Die Klage ist auf ihrer zweiten Stufe unbegründet.

Der Kläger hat keinen Anspruch auf Abgabe einer eidesstattlichen Versicherung.

Nach den Vorschriften der §§ 259 Abs. 2, 260 Abs. 2 BGB hat der Verpflichtete zu Protokoll an Eides statt zu versichern, dass er nach bestem Wissen die Einnahmen und den Bestand so vollständig angegeben hat, als er dazu imstande ist. Voraussetzung hierfür ist, dass Grund zu der Annahme besteht, dass die in der Rechnung bzw. dem Bestand enthaltenen Angaben nicht mit der erforderlichen Sorgfalt erstellt worden sind. Maßgeblich hierfür ist das Gesamtverhalten des Schuldners (Palandt/Grüneberg, 78. Auflage 2019, § 259 Rn. 13). Hierfür genügt es nicht, dass der Schuldner früher die Rechnungslegung verweigert hat (BGH, Urteil vom 23.03.1966 – VIII ZR 295/63). Auch die Unrichtigkeit oder die Unvollständigkeit begründen keinen Anspruch auf Abgabe der Versicherung, wenn sie auf entschuldbarer Unkenntnis oder einem unverschuldeten Irrtum beruhen (Palandt/Grüneberg, 78. Auflage 2019, § 259 Rn. 13 m.w.N.).

Es bestehen entgegen der Auffassung des Klägers keine ernsthaften Zweifel an der Vollständigkeit und Richtigkeit der vom Beklagten erteilten Auskunft. Wie sich aus dem Schriftverkehr des Beklagten mit dem von ihm beauftragten Notar ergibt, hat der Beklagte alles in seiner Macht stehende getan, um das zähe Verfahren des Erstellens des Nachlassverzeichnisses durch den Notar zum Abschluss zu bringen. Dies beinhaltete nicht nur die mehrfache Zurverfügungstellung aller erforderlichen Unterlagen, mehrfaches schriftliches Einwirken auf den beauftragten Notar, sondern auch die Einleitung disziplinarrechtlicher Mittel vor dem Landgericht … .

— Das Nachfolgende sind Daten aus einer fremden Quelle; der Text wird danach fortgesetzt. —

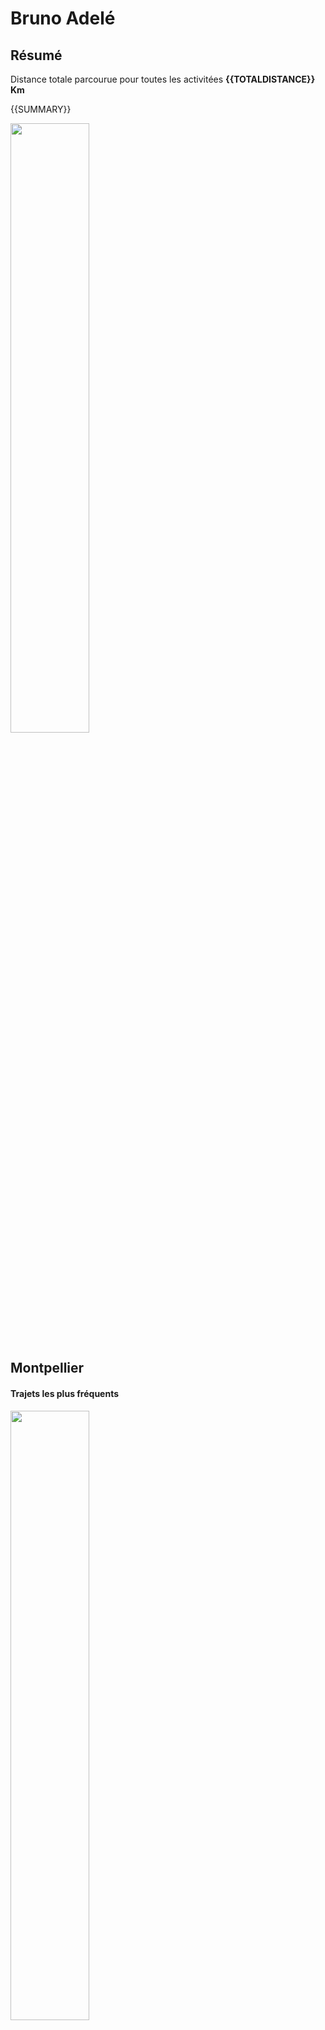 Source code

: # Bruno Adelé

## Résumé

Distance totale parcourue pour toutes les activitées **{{TOTALDISTANCE}} Km**

{{SUMMARY}}

<img src="https://gitlab.com/JeSuisUnDesDeux/jesuisundesdeux/raw/master/datas/traces/bruno.adele/summary.png" width="50%" >

## Montpellier

#### Trajets les plus fréquents

<img src="https://gitlab.com/JeSuisUnDesDeux/jesuisundesdeux/raw/master/datas/traces/bruno.adele/heatmap_user_montpellier.png" width="50%" >

#### Zones de croisements

<img src="https://gitlab.com/JeSuisUnDesDeux/jesuisundesdeux/raw/master/datas/traces/bruno.adele/heatmap_user_montpellier_carrefour.png" width="50%" >


#### Ensembles des trajets

<img src="https://gitlab.com/JeSuisUnDesDeux/jesuisundesdeux/raw/master/datas/traces/bruno.adele/heatmap_user_montpellier_all.png" width="50%" >


## France

#### Trajets les plus fréquents

<img src="https://gitlab.com/JeSuisUnDesDeux/jesuisundesdeux/raw/master/datas/traces/bruno.adele/heatmap_user_france.png" width="50%" >

#### Ensembles des trajets

<img src="https://gitlab.com/JeSuisUnDesDeux/jesuisundesdeux/raw/master/datas/traces/bruno.adele/heatmap_user_france_all.png" width="50%" > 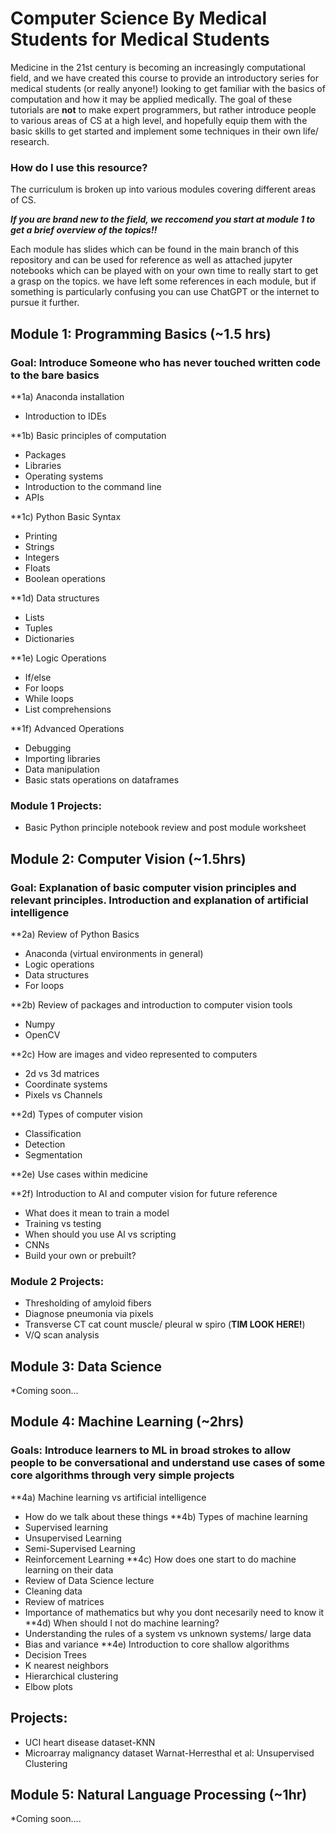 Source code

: # Computer Science By Medical Students for Medical Students

Medicine in the 21st century is becoming an increasingly computational field, and we have created this course to provide an introductory series for medical students (or really anyone!) looking to get familiar with the basics of computation and how it may be applied medically. The goal of these tutorials are **not** to make expert programmers, but rather introduce people to various areas of CS at a high level, and hopefully equip them with the basic skills to get started and implement some techniques in their own life/ research. 

### How do I use this resource?

The curriculum is broken up into various modules covering different areas of CS. 

***If you are brand new to the field, we reccomend you start at module 1 to get a brief overview of the topics!!***

Each module has slides which can be found in the main branch of this repository and can be used for reference as well as attached jupyter notebooks which can be played with on your own time to really start to get a grasp on the topics. we have left some references in each module, but if something is particularly confusing you can use ChatGPT or the internet to pursue it further.


## Module 1: Programming Basics (~1.5 hrs)

### Goal: Introduce Someone who has never touched written code to the bare basics

**1a) Anaconda installation
  * Introduction to IDEs

**1b) Basic principles of computation
  * Packages
  * Libraries 
  * Operating systems
  * Introduction to the command line
  * APIs
  
**1c) Python Basic Syntax
  * Printing
  * Strings
  * Integers
  * Floats
  * Boolean operations
  
**1d) Data structures
  * Lists 
  * Tuples
  * Dictionaries
  
**1e) Logic Operations
  * If/else
  * For loops
  * While loops
  * List comprehensions
  
**1f)  Advanced Operations
  * Debugging
  * Importing libraries
  * Data manipulation
  * Basic stats operations on dataframes
  
### Module 1 Projects:
  * Basic Python principle notebook review and post module worksheet

## Module 2: Computer Vision (~1.5hrs)
### Goal: Explanation of basic computer vision principles and relevant principles. Introduction and explanation of artificial intelligence

**2a) Review of Python Basics
  * Anaconda (virtual environments in general)
  * Logic operations
  * Data structures
  * For loops
  
**2b) Review of packages and introduction to computer vision tools
  * Numpy
  * OpenCV

**2c) How are images and video represented to computers
  * 2d vs 3d matrices
  * Coordinate systems
  * Pixels vs Channels
  
**2d) Types of computer vision
  * Classification
  * Detection 
  * Segmentation 
  
**2e) Use cases within medicine

**2f)  Introduction to AI and computer vision for future reference
  * What does it mean to train a model
  * Training vs testing
  * When should you use AI vs scripting
  * CNNs
  * Build your own or prebuilt?
### Module 2 Projects:
  * Thresholding of amyloid fibers 
  * Diagnose pneumonia via pixels
  * Transverse CT cat count muscle/ pleural w spiro (**TIM LOOK HERE!**)
  * V/Q scan analysis



## Module 3: Data Science
*Coming soon...

## Module 4: Machine Learning (~2hrs)
### Goals: Introduce learners to ML in broad strokes to allow people to be conversational and understand use cases of some core algorithms through very simple projects
**4a)  Machine learning vs artificial intelligence
  * How do we talk about these things
**4b)  Types of machine learning
  * Supervised learning
  * Unsupervised Learning
  * Semi-Supervised Learning
  * Reinforcement Learning
**4c) How does one start to do machine learning on their data 
  * Review of Data Science lecture
  * Cleaning data
  * Review of matrices 
  * Importance of mathematics but why you dont necesarily need to know it
**4d)  When should I not do machine learning?
  * Understanding the rules of a system vs unknown systems/ large data
  * Bias and variance 
**4e) Introduction to core shallow algorithms  
  * Decision Trees
  * K nearest neighbors 
  * Hierarchical clustering 
  * Elbow plots
## Projects:
  * UCI heart disease dataset-KNN
  * Microarray malignancy dataset Warnat-Herresthal et al: Unsupervised Clustering

## Module 5: Natural Language Processing (~1hr)
*Coming soon....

Die vom Kläger angemahnten Positionen des notariellen Nachlassverzeichnisses geben keinen Grund zur Beanstandung. Unklarheiten hat der Beklagte mit Schriftsatz 15.02.2018 nachvollziehbar beseitigt.

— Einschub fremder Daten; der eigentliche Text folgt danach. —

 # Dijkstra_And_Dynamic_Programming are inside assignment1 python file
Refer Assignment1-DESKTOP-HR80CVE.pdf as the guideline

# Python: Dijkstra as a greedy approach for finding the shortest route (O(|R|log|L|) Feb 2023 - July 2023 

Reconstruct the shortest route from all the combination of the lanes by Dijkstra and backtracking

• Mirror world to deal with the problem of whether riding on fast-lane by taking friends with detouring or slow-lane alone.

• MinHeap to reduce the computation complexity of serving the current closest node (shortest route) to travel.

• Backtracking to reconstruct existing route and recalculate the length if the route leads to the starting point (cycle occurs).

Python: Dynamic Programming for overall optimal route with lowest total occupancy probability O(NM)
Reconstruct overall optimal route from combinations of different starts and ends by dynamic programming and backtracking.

Der Einwand des Klägers, dass der Beklagte mit dem Nachlassverzeichnis vom 04.03.2014 noch unzutreffenderweise angegeben hatte, er habe selbst vom Erblasser in 10 Jahren vor dem Erbfall 123.224,00 € erhalten, läuft ins Leere, da der Beklagte diese Zahl auf 168.224,00 € berichtigt hat. Die Berichtigung erfolgte mit Einschreiben an den Kläger, welches diesem am 14.04.2014 auch zugegangen ist. Das wurde von der Klägerseite nicht bestritten.

Unklarheiten bestehen auch nicht insoweit, als dass es in dem notariellen Nachlassverzeichnis auf Seite 15 zunächst heißt, dass in dem Zeitraum von 10 Jahren vor dem Erbfall an den Kläger Schenkungen in Höhe von 218.187,00 € erfolgten. Der Notar gibt nämlich auf Seite 16 Ziffer 3 des notariellen Nachlassverzeichnisses kund, dass sich aus den ihm vorliegenden Kontoauszügen zu allen bekannten Bankkonten keine ausdrücklich als Schenkungen gekennzeichneten Geldabgänge ergeben und dass der Erbe auf seine Nachfrage hin erklärte, dass ihm nichts über etwaige Schenkungen bekannt sei.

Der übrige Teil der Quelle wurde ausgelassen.